Parallel compression has accumulated a reputation for being a complex technique that only experienced engineers fully understand. In practice, it's one of the most intuitive concepts in mixing once you understand the basic problem it's solving.
The Problem with Standard Compression
A compressor works by reducing the dynamic range of a signal — attenuating the loud parts and, optionally, bringing the overall level up. When you compress a drum bus aggressively, the transients get tamed, the sustain comes up, and the drums start to feel more glued together and controlled. But something can get lost in the process: the punch, the snap, the feeling that someone actually hit something. Heavy compression can make drums feel compressed — which sounds obvious but is exactly the problem.

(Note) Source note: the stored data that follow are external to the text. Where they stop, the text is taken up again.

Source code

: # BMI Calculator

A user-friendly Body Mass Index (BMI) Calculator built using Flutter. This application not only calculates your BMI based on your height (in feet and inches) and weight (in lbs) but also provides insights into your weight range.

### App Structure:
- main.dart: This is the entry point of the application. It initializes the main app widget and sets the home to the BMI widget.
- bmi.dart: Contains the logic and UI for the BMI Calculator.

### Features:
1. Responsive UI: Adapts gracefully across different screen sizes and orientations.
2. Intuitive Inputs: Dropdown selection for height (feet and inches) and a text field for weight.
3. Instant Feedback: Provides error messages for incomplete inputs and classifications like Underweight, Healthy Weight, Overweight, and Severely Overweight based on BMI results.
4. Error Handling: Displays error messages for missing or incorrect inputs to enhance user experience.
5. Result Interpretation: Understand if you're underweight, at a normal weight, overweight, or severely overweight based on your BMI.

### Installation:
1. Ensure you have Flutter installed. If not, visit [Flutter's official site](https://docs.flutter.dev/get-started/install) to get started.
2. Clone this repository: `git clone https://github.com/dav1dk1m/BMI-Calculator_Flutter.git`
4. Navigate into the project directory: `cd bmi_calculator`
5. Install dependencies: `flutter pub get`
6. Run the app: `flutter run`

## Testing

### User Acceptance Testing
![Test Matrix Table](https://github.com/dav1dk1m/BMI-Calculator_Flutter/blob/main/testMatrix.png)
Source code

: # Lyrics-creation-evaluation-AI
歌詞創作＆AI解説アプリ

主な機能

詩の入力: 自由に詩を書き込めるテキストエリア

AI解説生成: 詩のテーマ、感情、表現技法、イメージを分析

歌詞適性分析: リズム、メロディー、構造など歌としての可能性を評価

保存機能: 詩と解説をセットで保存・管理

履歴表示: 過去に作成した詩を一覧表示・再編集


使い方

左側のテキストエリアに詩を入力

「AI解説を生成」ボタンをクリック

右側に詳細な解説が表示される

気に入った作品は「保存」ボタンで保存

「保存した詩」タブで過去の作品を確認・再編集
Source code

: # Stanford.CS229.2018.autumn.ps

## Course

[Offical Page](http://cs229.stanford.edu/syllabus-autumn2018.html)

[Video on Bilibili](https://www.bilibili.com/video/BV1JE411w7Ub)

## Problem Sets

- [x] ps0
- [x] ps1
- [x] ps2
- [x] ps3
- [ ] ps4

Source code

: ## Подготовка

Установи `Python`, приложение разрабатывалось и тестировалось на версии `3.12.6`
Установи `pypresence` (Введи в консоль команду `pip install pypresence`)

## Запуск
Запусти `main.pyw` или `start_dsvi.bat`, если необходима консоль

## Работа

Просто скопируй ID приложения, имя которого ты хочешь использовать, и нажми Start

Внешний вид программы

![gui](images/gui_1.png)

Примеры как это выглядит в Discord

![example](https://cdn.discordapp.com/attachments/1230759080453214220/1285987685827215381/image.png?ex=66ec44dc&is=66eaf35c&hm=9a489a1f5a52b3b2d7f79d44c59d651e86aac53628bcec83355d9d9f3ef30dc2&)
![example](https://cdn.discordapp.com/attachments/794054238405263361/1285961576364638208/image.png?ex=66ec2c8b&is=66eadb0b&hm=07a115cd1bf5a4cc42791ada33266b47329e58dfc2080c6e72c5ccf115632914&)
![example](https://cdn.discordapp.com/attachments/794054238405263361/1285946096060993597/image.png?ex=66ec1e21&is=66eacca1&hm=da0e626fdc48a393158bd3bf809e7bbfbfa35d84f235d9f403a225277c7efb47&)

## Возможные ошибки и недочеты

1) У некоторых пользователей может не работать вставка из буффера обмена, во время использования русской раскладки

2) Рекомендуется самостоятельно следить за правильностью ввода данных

The transient is the part of the hit that your ear uses to localize the event in time and space. Compress it hard enough and the drums start to feel slow, pillowy, and artificial.
What Parallel Compression Does
The solution is elegant: don't compress the signal, compress a copy of it and blend the two together. Your original signal retains its natural transients. The compressed copy — heavily squashed, with the sustain pumped way up — adds body, energy, and density beneath the original. Blended together at the right ratio, you get drums that have both the snap of uncompressed audio and the power of compressed audio.
Parallel compression doesn't choose between transient and sustain. It keeps both.
Setting It Up
The simplest approach: create an auxiliary send from your drums bus to a new channel. Insert a compressor on the new channel. Set a slow attack (to let the transient through on the compressed copy), a medium release, and compress aggressively — maybe 10 to 20 dB of gain reduction. Bring the compressed channel up until you can hear it contributing, then back off just a touch. The blend point is usually somewhere between "barely there" and "clearly noticeable."
The most common mistake is compressing the compressed copy with too fast an attack — which closes down the transients on the very signal that's supposed to add sustain — or using too slow a release, which causes pumping artifacts that fight the groove rather than enhance it.
Parallel compression works on drums, vocals, bass, and even full mixes. The same principle applies everywhere: preserve what you like about the uncompressed signal while adding the density and energy that compression provides.